*** Begin section ***

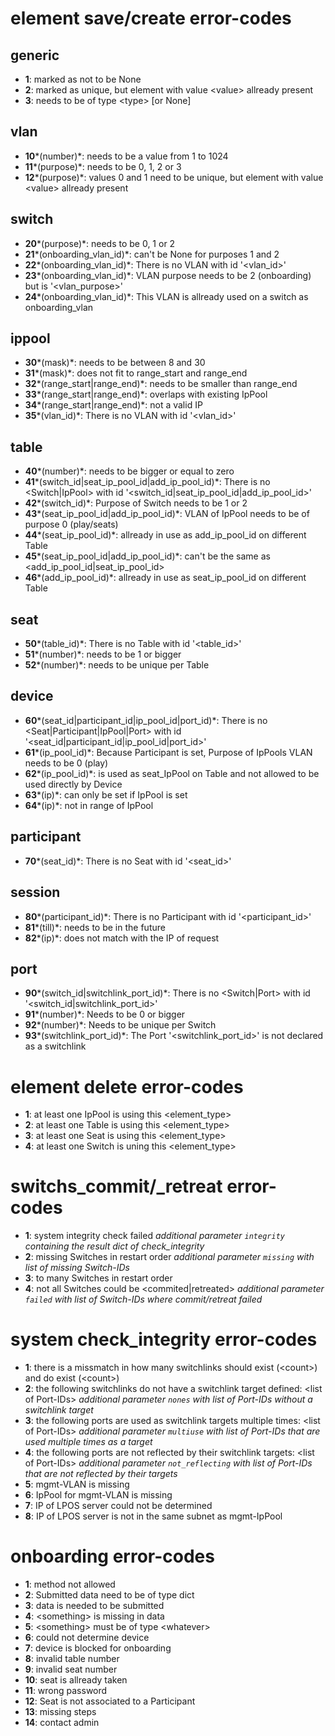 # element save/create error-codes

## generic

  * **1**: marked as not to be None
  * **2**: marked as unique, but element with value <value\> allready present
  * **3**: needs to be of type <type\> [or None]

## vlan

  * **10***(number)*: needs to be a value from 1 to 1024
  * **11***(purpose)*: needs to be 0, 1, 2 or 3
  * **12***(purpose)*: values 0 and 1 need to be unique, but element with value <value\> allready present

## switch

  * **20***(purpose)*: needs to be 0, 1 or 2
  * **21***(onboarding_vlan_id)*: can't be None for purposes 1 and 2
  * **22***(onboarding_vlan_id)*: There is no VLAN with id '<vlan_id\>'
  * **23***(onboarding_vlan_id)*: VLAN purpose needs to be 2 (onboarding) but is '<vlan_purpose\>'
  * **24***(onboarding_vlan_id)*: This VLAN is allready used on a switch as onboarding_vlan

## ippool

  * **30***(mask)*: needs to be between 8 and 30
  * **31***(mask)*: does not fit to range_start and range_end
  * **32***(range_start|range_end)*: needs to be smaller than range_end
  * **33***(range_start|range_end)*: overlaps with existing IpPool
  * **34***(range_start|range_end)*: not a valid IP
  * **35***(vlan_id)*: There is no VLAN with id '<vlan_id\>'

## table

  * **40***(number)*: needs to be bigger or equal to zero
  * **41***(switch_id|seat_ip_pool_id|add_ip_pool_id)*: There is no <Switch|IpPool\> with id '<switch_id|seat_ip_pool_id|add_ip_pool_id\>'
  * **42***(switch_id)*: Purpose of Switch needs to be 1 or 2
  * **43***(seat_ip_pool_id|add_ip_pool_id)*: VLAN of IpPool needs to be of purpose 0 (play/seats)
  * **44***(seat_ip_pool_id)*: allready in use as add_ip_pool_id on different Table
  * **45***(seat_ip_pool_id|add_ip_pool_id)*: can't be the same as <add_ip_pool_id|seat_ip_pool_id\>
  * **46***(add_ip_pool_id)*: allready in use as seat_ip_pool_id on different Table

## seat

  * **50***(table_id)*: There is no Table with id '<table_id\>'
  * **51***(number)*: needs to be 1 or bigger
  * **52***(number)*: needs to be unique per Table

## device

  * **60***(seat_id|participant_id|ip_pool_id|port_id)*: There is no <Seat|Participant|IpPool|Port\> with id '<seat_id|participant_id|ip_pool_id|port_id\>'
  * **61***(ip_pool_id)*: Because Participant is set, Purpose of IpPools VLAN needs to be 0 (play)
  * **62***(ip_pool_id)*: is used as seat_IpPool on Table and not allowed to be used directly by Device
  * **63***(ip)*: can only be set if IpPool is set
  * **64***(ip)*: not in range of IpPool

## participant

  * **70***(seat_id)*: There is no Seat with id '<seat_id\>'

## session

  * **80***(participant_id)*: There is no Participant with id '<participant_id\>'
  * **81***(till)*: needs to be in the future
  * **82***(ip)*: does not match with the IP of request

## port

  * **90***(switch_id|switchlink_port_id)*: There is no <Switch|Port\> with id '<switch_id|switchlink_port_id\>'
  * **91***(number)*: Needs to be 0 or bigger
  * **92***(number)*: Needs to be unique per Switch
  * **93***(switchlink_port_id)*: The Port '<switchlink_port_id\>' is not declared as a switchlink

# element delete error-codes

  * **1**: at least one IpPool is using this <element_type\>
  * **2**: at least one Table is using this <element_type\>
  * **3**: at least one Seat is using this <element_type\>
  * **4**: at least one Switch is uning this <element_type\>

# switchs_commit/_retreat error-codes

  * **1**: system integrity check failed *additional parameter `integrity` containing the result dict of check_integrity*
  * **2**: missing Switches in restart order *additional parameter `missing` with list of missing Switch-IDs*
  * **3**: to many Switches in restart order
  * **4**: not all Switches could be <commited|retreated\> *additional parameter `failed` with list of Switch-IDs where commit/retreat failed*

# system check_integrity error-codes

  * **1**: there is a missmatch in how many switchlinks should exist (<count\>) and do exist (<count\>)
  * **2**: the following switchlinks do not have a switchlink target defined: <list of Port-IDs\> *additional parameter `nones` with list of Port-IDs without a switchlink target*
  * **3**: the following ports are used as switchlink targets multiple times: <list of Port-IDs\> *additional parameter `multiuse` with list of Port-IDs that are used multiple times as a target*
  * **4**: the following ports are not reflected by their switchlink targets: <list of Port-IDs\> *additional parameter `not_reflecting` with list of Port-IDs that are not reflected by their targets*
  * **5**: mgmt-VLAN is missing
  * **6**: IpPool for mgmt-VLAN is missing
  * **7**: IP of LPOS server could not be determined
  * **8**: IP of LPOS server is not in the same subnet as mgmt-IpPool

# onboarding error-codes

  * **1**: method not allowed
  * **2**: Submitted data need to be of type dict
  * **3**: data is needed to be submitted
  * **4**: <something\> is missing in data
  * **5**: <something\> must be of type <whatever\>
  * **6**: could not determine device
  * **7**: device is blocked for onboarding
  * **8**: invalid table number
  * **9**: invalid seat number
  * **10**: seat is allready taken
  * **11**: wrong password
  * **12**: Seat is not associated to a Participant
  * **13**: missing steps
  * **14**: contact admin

*** End section ***
*** Begin section ***

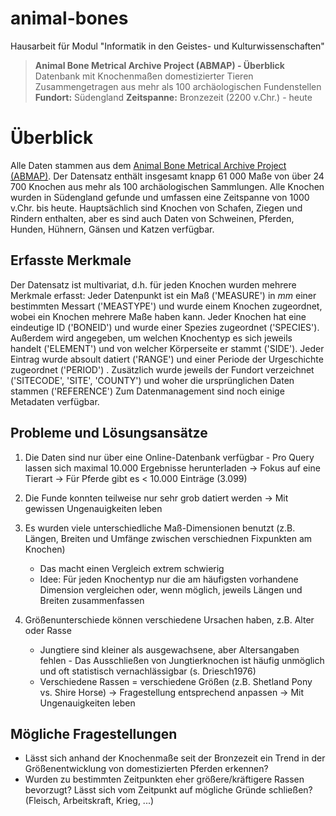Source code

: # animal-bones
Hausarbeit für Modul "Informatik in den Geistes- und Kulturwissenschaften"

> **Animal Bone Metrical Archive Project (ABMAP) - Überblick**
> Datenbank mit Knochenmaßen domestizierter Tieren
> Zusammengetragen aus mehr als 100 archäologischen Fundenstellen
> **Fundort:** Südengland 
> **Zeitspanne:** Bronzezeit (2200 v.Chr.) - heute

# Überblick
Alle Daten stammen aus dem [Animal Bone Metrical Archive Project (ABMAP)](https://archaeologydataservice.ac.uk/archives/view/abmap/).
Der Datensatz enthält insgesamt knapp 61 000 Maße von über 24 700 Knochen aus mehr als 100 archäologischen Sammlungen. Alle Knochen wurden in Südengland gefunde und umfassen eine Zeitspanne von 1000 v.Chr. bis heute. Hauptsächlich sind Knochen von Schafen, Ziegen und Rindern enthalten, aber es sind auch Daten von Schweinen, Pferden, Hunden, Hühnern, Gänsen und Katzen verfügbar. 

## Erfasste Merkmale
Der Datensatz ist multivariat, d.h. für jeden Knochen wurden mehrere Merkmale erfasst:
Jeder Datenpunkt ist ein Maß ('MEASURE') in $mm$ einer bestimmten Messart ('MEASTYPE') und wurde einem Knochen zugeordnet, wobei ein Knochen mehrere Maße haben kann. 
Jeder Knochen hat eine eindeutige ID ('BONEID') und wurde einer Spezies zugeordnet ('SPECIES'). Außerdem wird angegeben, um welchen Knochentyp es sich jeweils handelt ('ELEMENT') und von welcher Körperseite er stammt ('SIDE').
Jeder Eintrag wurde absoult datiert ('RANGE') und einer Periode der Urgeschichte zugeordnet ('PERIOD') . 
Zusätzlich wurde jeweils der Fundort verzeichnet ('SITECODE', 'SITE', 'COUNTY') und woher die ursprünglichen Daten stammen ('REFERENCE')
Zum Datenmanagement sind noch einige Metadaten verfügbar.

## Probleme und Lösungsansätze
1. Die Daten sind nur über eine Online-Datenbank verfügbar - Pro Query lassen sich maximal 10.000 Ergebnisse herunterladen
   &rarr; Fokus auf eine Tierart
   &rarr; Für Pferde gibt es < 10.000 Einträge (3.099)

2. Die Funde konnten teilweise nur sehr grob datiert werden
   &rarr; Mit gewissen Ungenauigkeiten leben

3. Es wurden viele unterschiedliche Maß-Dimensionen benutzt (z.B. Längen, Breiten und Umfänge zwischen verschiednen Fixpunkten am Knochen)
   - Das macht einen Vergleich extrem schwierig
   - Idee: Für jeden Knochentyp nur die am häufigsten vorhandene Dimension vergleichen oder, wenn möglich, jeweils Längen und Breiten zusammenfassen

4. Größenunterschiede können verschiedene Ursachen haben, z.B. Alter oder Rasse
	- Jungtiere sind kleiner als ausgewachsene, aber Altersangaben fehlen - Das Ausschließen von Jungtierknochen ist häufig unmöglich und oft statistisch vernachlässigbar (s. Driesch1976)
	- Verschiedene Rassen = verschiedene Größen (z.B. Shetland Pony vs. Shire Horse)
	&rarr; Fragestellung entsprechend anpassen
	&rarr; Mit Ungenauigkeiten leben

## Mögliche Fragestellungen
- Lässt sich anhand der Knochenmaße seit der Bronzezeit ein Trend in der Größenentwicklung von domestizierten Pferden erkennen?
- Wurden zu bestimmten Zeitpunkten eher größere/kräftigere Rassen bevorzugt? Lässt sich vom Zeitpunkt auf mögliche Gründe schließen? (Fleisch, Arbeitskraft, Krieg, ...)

*** End section ***

● PROBLEM STATEMENT:
Find the line with "smaller than range_end" in the entries above. Retype it and each line after it, exactly, through the line with "with id '<switch_id|seat_ip_pool_id|add_ip_pool_id\>'", and stop there.

● RESULT OF THIS EXERCISE:
  * **32***(range_start|range_end)*: needs to be smaller than range_end
  * **33***(range_start|range_end)*: overlaps with existing IpPool
  * **34***(range_start|range_end)*: not a valid IP
  * **35***(vlan_id)*: There is no VLAN with id '<vlan_id\>'

## table

  * **40***(number)*: needs to be bigger or equal to zero
  * **41***(switch_id|seat_ip_pool_id|add_ip_pool_id)*: There is no <Switch|IpPool\> with id '<switch_id|seat_ip_pool_id|add_ip_pool_id\>'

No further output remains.